Import JSON Files

This guide demonstrates how to generate a schema from a JSON data file, deploy it, and import a file from the command line. These commands assume a typical Deephaven installation and a sample file located at /data/sample.json.

Schema preparation

This section outlines the necessary steps to prepare a schema, which must be completed before attempting to import data using the command-line interface.

Generate a schema

See the Schema inference page for a guide on generating a schema from a JSON file.

Deploy the schema

sudo -u irisadmin /usr/illumon/latest/bin/dhconfig schema import --file /tmp/JSONExampleNamespace.JSONExampleTableName.schema

Command-line import with `iris_exec json_import`

Note

Ensure you have completed the schema preparation steps before proceeding with a command-line import.

JSON imports can also be performed directly from the command line, using the iris_exec tool.

General syntax

sudo -u dbmerge /usr/illumon/latest/bin/iris_exec json_import <launch args> -- <json import args>

Example import command

The following example imports a single data file into the specified intraday partition, using the schema file generated in the previous step.

sudo -u dbmerge /usr/illumon/latest/bin/iris_exec json_import -- --namespace JSONExampleNamespace --tableName JSONExampleTableName --sourceFile /data/sample.json --destinationPartition localhost/2018-09-26

JSON import arguments

Argument	Description
`-dd` or `--destinationDirectory <path>` `-dp` or `--destinationPartition <internal partition name / partitioning value> \| <internal partition name>` `-pc`or`--intradayPartition <partition column name>`	Either a destination directory, specific partition, or internal partition plus a partition column must be provided.
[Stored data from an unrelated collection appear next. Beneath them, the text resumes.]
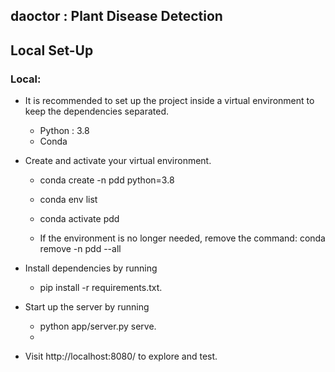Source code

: daoctor : 
 Plant Disease Detection
------------------------
 
## Local Set-Up

### Local:
* It is recommended to set up the project inside a virtual environment to keep the dependencies separated.

  * Python : 3.8
  * Conda

* Create and activate your virtual environment.
  * conda create -n pdd python=3.8
  * conda env list
  * conda activate pdd
    
  * If the environment is no longer needed, remove the command: conda remove -n pdd --all

* Install dependencies by running
  * pip install -r requirements.txt.
    
* Start up the server by running
  * python app/server.py serve.
  * 
* Visit http://localhost:8080/ to explore and test.

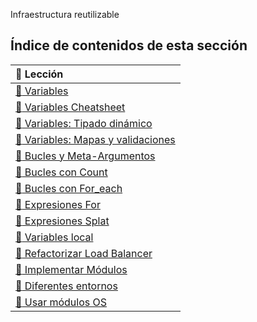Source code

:  Infraestructura reutilizable 

## Índice de contenidos de esta sección

| :link: Lección |
| :------------ |
| [:link: Variables](./30-variables) |
| [:link: Variables Cheatsheet](./31-variables-cheatsheet) |
| [:link: Variables: Tipado dinámico](./32-tipado-dinamico) |
| [:link: Variables: Mapas y validaciones](./33-mapas-validaciones) |
| [:link: Bucles y Meta-Argumentos](./34-bucles-meta-argumentos) |
| [:link: Bucles con Count](./35-bucles-count) |
| [:link: Bucles con For_each](./36-bucles-foreach) |
| [:link: Expresiones For](./38-expresiones-for) |
| [:link: Expresiones Splat](./39-expresiones-splat) |
| [:link: Variables local](./40-variables-local) |
| [:link: Refactorizar Load Balancer](./41-refactorizar-load-balancer) |
| [:link: Implementar Módulos](./44-implementar-modulos) |
| [:link: Diferentes entornos](./47-diferentes-entornos) |
| [:link: Usar módulos OS](./48-usar-modulos-os) |

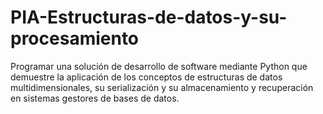 # PIA-Estructuras-de-datos-y-su-procesamiento
Programar una solución de desarrollo de software mediante Python que demuestre la aplicación de los conceptos de estructuras de datos multidimensionales, su serialización y su almacenamiento y recuperación en sistemas gestores de bases de datos.

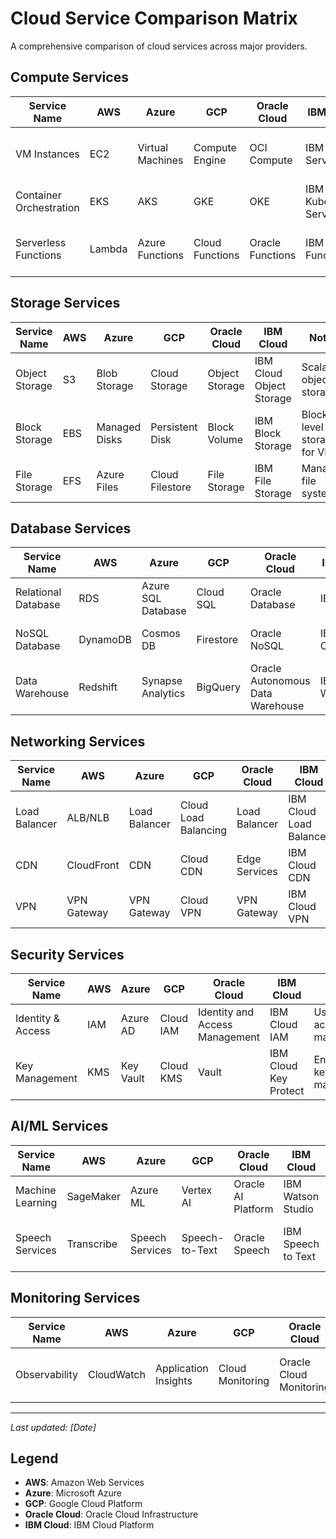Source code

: # Cloud Service Comparison Matrix

A comprehensive comparison of cloud services across major providers.

## Compute Services

| Service Name | AWS | Azure | GCP | Oracle Cloud | IBM Cloud | Notes |
|--------------|-----|-------|-----|--------------|-----------|-------|
| VM Instances | EC2 | Virtual Machines | Compute Engine | OCI Compute | IBM Virtual Servers | Basic virtual machine instances |
| Container Orchestration | EKS | AKS | GKE | OKE | IBM Kubernetes Service | Managed Kubernetes services |
| Serverless Functions | Lambda | Azure Functions | Cloud Functions | Oracle Functions | IBM Cloud Functions | Event-driven serverless computing |

## Storage Services

| Service Name | AWS | Azure | GCP | Oracle Cloud | IBM Cloud | Notes |
|--------------|-----|-------|-----|--------------|-----------|-------|
| Object Storage | S3 | Blob Storage | Cloud Storage | Object Storage | IBM Cloud Object Storage | Scalable object storage |
| Block Storage | EBS | Managed Disks | Persistent Disk | Block Volume | IBM Block Storage | Block-level storage for VMs |
| File Storage | EFS | Azure Files | Cloud Filestore | File Storage | IBM File Storage | Managed file systems |

## Database Services

| Service Name | AWS | Azure | GCP | Oracle Cloud | IBM Cloud | Notes |
|--------------|-----|-------|-----|--------------|-----------|-------|
| Relational Database | RDS | Azure SQL Database | Cloud SQL | Oracle Database | IBM Db2 | Managed relational databases |
| NoSQL Database | DynamoDB | Cosmos DB | Firestore | Oracle NoSQL | IBM Cloudant | Document and key-value stores |
| Data Warehouse | Redshift | Synapse Analytics | BigQuery | Oracle Autonomous Data Warehouse | IBM Db2 Warehouse | Analytics and data warehousing |

## Networking Services

| Service Name | AWS | Azure | GCP | Oracle Cloud | IBM Cloud | Notes |
|--------------|-----|-------|-----|--------------|-----------|-------|
| Load Balancer | ALB/NLB | Load Balancer | Cloud Load Balancing | Load Balancer | IBM Cloud Load Balancer | Traffic distribution |
| CDN | CloudFront | CDN | Cloud CDN | Edge Services | IBM Cloud CDN | Content delivery networks |
| VPN | VPN Gateway | VPN Gateway | Cloud VPN | VPN Gateway | IBM Cloud VPN | Secure site-to-site connectivity |

## Security Services

| Service Name | AWS | Azure | GCP | Oracle Cloud | IBM Cloud | Notes |
|--------------|-----|-------|-----|--------------|-----------|-------|
| Identity & Access | IAM | Azure AD | Cloud IAM | Identity and Access Management | IBM Cloud IAM | User and access management |
| Key Management | KMS | Key Vault | Cloud KMS | Vault | IBM Cloud Key Protect | Encryption key management |

## AI/ML Services

| Service Name | AWS | Azure | GCP | Oracle Cloud | IBM Cloud | Notes |
|--------------|-----|-------|-----|--------------|-----------|-------|
| Machine Learning | SageMaker | Azure ML | Vertex AI | Oracle AI Platform | IBM Watson Studio | Managed ML platforms |
| Speech Services | Transcribe | Speech Services | Speech-to-Text | Oracle Speech | IBM Speech to Text | Speech recognition and synthesis |

## Monitoring Services

| Service Name | AWS | Azure | GCP | Oracle Cloud | IBM Cloud | Notes |
|--------------|-----|-------|-----|--------------|-----------|-------|
| Observability | CloudWatch | Application Insights | Cloud Monitoring | Oracle Cloud Monitoring | IBM Cloud Monitoring | Application and infrastructure monitoring |

---

*Last updated: [Date]*

## Legend

- **AWS**: Amazon Web Services
- **Azure**: Microsoft Azure
- **GCP**: Google Cloud Platform
- **Oracle Cloud**: Oracle Cloud Infrastructure
- **IBM Cloud**: IBM Cloud Platform 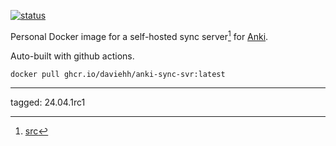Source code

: [![status](https://github.com/daviehh/anki_sync_server/actions/workflows/publish.yml/badge.svg?branch=master)](https://github.com/daviehh/anki_sync_server/actions/workflows/publish.yml)

Personal Docker image for a self-hosted sync server[^1] for [Anki](https://github.com/ankitects/anki/).

Auto-built with github actions.

`docker pull ghcr.io/daviehh/anki-sync-svr:latest`

---

tagged: 24.04.1rc1

[^1]: [src](https://github.com/ankitects/anki/blob/main/docs/syncserver/Dockerfile)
A directory can be used to write a new set of table files to specific location on disk, where they can later be read with TableTools. A destination partition is used to write to intraday locations for existing tables. The internal partition value is used to separate data on disk; it does not need to be unique for a table. The name of the import server is a common value for this. The partitioning value is a string data value used to populate the partitioning column in the table during the import. This value must be unique within the table. In summary, there are three ways to specify destination table partition(s): Destination directory (e.g., `-dd /db/Intraday/<namespace>/<table>/localhost/<date>/<table/`) Internal partition and destination partition (e.g., `-dp localhost/2018-01-01`) Internal partition and partition column - for multi-partition import (e.g., `-dp localhost -pc Date`)
`-ns` or `--namespace <namespace>`	(Required) Namespace in which to find the target table.
`-tn` or `--tableName <name>`	(Required) Name of the target table.
`-om` or `--outputMode <import behavior>`	(Optional): `SAFE` (default)- `SAFE` checks whether the target table already contains data matching the provided partitioning value; if it does, the import is aborted. When developing an import process, `REPLACE` should be used, because failed import attempts will often write some data to the table, causing the next attempt with `SAFE` to abort. `APPEND` should normally be used only when you are running multiple imports to load a set of data to the same table at one time, possibly from multiple different sources, and the resultant data needs to be kept together as part of one logical partition.
`-rc` or `--relaxedChecking <TRUE or FALSE>`	(Optional) Defaults to `FALSE`. If `TRUE`, will allow target columns that are missing from the source JSON to remain null, and will allow import to continue when data conversions fail. In most cases, this should be set to TRUE only when developing the import process for a new data source.
`-sd` or `--sourceDirectory <path>` `-sf` or `--sourceFile <exact file name>` `-sg` or `--sourceGlob <file name pattern>`	`sourceDirectory`, `sourceFile`, and `sourceGlob` are all optional. If none of these are provided, the system will attempt to do a multi-file import. Otherwise, `sourceDirectory` will be used in conjunction with `sourceFile` or `sourceGlob`. If `sourceDiretory` is not provided, but `sourceFile` is, then `sourceFile` will be used as a fully qualified file name. If `sourceDirectory` is not provided, but `sourceGlob` is, then `sourceDirectory` will default to the configured log file directory from the prop file being used.
`-sn` or `--sourceName <ImportSource name>`	Specific `ImportSource` to use. If not specified, the importer will use the first `ImportSource` block that it finds that matches the type of the import (CSV/XML/JSON/JDBC).
`-fps` or `--filePathSeparator <file path separator>`	Specifies how many JSON items to examine in the source file(s) prior to import, in order to infer the "columns" which exist in the source data, and validate against the destination table. This inference step is necessary because JSON permits missing values. By default, the importer will read all items. For large files it may be improve performance to use a smaller value, if you know your source data does not contain missing values.
`-mi` or `--maxInferItems <max infer items>`	Specifies how many JSON items to examine in the source file(s) prior to import, in order to infer the "columns", which exist in the source data, and validate against the destination table. This inference step is necessary because JSON permits missing values. By default the importer will read all items. For large files it may be improve performance to use a smaller value, if you know your source data does not contain missing values.
`-cv` or `--constantColumnValue <constant column value>`	A literal value to use for the import column with `sourceType="CONSTANT"`, if the destination schema requires it.

JSON import query

There is presently no support for JSON imports via a Persistent Query.